== Task description ==
Set down every entry once more, character for character.

Records from a data source
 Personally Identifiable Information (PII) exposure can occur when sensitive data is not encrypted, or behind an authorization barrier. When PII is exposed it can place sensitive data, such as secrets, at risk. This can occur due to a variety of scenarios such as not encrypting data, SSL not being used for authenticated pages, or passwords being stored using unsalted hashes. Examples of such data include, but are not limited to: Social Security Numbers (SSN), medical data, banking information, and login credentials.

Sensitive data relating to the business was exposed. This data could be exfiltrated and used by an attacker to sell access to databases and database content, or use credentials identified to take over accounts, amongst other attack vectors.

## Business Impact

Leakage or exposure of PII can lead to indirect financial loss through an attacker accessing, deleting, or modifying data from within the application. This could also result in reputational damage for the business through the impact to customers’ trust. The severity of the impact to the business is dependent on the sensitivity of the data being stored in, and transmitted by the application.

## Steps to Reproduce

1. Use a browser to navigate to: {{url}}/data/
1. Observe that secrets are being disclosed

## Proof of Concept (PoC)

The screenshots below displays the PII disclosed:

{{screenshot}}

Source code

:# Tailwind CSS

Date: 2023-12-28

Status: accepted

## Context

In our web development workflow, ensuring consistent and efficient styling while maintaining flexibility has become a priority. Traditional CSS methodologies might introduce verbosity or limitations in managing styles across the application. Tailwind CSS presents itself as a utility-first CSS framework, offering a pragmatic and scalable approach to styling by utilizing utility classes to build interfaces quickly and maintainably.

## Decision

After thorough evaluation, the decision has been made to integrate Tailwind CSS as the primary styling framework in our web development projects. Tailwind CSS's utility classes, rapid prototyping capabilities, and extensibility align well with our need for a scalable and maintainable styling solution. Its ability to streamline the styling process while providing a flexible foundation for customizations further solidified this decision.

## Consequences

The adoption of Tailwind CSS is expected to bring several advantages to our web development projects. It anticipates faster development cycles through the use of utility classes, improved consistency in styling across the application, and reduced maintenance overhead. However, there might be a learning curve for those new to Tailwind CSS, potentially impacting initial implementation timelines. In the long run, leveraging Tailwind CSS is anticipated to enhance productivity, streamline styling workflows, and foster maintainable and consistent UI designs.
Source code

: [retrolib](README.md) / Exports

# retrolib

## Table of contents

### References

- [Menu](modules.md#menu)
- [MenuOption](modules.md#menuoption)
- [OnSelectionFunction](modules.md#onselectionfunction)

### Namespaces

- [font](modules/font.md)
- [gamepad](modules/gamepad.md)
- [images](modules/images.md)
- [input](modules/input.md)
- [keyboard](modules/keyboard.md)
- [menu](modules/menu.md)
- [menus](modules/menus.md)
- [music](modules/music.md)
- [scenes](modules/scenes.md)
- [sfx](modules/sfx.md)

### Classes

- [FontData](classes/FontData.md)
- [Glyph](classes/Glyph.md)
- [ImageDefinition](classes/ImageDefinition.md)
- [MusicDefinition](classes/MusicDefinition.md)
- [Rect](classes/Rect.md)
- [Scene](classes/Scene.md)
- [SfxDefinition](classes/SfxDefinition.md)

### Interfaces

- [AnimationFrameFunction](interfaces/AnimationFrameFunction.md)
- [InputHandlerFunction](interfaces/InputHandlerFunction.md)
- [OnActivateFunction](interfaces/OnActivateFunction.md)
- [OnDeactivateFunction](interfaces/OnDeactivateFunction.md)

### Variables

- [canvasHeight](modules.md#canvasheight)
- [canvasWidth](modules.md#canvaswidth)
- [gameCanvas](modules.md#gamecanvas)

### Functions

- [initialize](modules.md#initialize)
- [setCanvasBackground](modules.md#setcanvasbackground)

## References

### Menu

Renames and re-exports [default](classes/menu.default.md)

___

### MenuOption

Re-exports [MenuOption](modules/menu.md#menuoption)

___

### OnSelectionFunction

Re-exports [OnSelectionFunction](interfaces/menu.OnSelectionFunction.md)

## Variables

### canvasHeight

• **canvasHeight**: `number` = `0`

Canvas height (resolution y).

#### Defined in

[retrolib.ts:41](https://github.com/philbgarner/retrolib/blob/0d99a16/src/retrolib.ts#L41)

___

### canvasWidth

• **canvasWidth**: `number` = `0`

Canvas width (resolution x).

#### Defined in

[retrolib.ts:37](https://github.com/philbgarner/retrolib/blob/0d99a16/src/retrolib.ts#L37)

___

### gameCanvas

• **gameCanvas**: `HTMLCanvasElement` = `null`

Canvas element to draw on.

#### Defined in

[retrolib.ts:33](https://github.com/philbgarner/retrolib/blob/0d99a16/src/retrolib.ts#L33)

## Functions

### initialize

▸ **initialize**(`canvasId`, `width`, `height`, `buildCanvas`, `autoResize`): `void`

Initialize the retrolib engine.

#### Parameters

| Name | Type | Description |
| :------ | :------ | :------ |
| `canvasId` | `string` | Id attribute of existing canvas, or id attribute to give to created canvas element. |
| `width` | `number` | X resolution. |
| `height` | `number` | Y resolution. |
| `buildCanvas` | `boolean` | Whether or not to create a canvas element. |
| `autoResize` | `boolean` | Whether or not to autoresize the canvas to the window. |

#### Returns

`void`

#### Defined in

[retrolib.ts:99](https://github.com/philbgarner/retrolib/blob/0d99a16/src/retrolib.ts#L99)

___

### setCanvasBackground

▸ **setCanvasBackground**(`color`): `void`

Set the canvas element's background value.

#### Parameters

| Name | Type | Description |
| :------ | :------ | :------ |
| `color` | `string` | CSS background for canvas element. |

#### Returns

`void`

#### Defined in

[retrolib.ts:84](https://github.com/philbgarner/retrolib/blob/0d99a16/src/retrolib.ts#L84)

== Response area ==
 Personally Identifiable Information (PII) exposure can occur when sensitive data is not encrypted, or behind an authorization barrier. When PII is exposed it can place sensitive data, such as secrets, at risk. This can occur due to a variety of scenarios such as not encrypting data, SSL not being used for authenticated pages, or passwords being stored using unsalted hashes. Examples of such data include, but are not limited to: Social Security Numbers (SSN), medical data, banking information, and login credentials.

Sensitive data relating to the business was exposed. This data could be exfiltrated and used by an attacker to sell access to databases and database content, or use credentials identified to take over accounts, amongst other attack vectors.

## Business Impact

Leakage or exposure of PII can lead to indirect financial loss through an attacker accessing, deleting, or modifying data from within the application. This could also result in reputational damage for the business through the impact to customers’ trust. The severity of the impact to the business is dependent on the sensitivity of the data being stored in, and transmitted by the application.

## Steps to Reproduce

1. Use a browser to navigate to: {{url}}/data/
1. Observe that secrets are being disclosed

## Proof of Concept (PoC)

The screenshots below displays the PII disclosed:

{{screenshot}}

Source code

:# Tailwind CSS

Date: 2023-12-28

Status: accepted

## Context

In our web development workflow, ensuring consistent and efficient styling while maintaining flexibility has become a priority. Traditional CSS methodologies might introduce verbosity or limitations in managing styles across the application. Tailwind CSS presents itself as a utility-first CSS framework, offering a pragmatic and scalable approach to styling by utilizing utility classes to build interfaces quickly and maintainably.

## Decision

After thorough evaluation, the decision has been made to integrate Tailwind CSS as the primary styling framework in our web development projects. Tailwind CSS's utility classes, rapid prototyping capabilities, and extensibility align well with our need for a scalable and maintainable styling solution. Its ability to streamline the styling process while providing a flexible foundation for customizations further solidified this decision.

## Consequences

The adoption of Tailwind CSS is expected to bring several advantages to our web development projects. It anticipates faster development cycles through the use of utility classes, improved consistency in styling across the application, and reduced maintenance overhead. However, there might be a learning curve for those new to Tailwind CSS, potentially impacting initial implementation timelines. In the long run, leveraging Tailwind CSS is anticipated to enhance productivity, streamline styling workflows, and foster maintainable and consistent UI designs.
Source code

: [retrolib](README.md) / Exports

# retrolib

## Table of contents

### References

- [Menu](modules.md#menu)
- [MenuOption](modules.md#menuoption)
- [OnSelectionFunction](modules.md#onselectionfunction)

### Namespaces

- [font](modules/font.md)
- [gamepad](modules/gamepad.md)
- [images](modules/images.md)
- [input](modules/input.md)
- [keyboard](modules/keyboard.md)
- [menu](modules/menu.md)
- [menus](modules/menus.md)
- [music](modules/music.md)
- [scenes](modules/scenes.md)
- [sfx](modules/sfx.md)

### Classes

- [FontData](classes/FontData.md)
- [Glyph](classes/Glyph.md)
- [ImageDefinition](classes/ImageDefinition.md)
- [MusicDefinition](classes/MusicDefinition.md)
- [Rect](classes/Rect.md)
- [Scene](classes/Scene.md)
- [SfxDefinition](classes/SfxDefinition.md)

### Interfaces

- [AnimationFrameFunction](interfaces/AnimationFrameFunction.md)
- [InputHandlerFunction](interfaces/InputHandlerFunction.md)
- [OnActivateFunction](interfaces/OnActivateFunction.md)
- [OnDeactivateFunction](interfaces/OnDeactivateFunction.md)

### Variables

- [canvasHeight](modules.md#canvasheight)
- [canvasWidth](modules.md#canvaswidth)
- [gameCanvas](modules.md#gamecanvas)

### Functions

- [initialize](modules.md#initialize)
- [setCanvasBackground](modules.md#setcanvasbackground)

## References

### Menu

Renames and re-exports [default](classes/menu.default.md)

___

### MenuOption

Re-exports [MenuOption](modules/menu.md#menuoption)

___

### OnSelectionFunction

Re-exports [OnSelectionFunction](interfaces/menu.OnSelectionFunction.md)

## Variables

### canvasHeight

• **canvasHeight**: `number` = `0`

Canvas height (resolution y).

#### Defined in

[retrolib.ts:41](https://github.com/philbgarner/retrolib/blob/0d99a16/src/retrolib.ts#L41)

___

### canvasWidth

• **canvasWidth**: `number` = `0`

Canvas width (resolution x).

#### Defined in

[retrolib.ts:37](https://github.com/philbgarner/retrolib/blob/0d99a16/src/retrolib.ts#L37)

___

### gameCanvas

• **gameCanvas**: `HTMLCanvasElement` = `null`

Canvas element to draw on.

#### Defined in

[retrolib.ts:33](https://github.com/philbgarner/retrolib/blob/0d99a16/src/retrolib.ts#L33)

## Functions

### initialize

▸ **initialize**(`canvasId`, `width`, `height`, `buildCanvas`, `autoResize`): `void`

Initialize the retrolib engine.

#### Parameters

| Name | Type | Description |
| :------ | :------ | :------ |
| `canvasId` | `string` | Id attribute of existing canvas, or id attribute to give to created canvas element. |
| `width` | `number` | X resolution. |
| `height` | `number` | Y resolution. |
| `buildCanvas` | `boolean` | Whether or not to create a canvas element. |
| `autoResize` | `boolean` | Whether or not to autoresize the canvas to the window. |

#### Returns

`void`

#### Defined in

[retrolib.ts:99](https://github.com/philbgarner/retrolib/blob/0d99a16/src/retrolib.ts#L99)

___

### setCanvasBackground

▸ **setCanvasBackground**(`color`): `void`

Set the canvas element's background value.

#### Parameters

| Name | Type | Description |
| :------ | :------ | :------ |
| `color` | `string` | CSS background for canvas element. |

#### Returns

`void`

#### Defined in

[retrolib.ts:84](https://github.com/philbgarner/retrolib/blob/0d99a16/src/retrolib.ts#L84)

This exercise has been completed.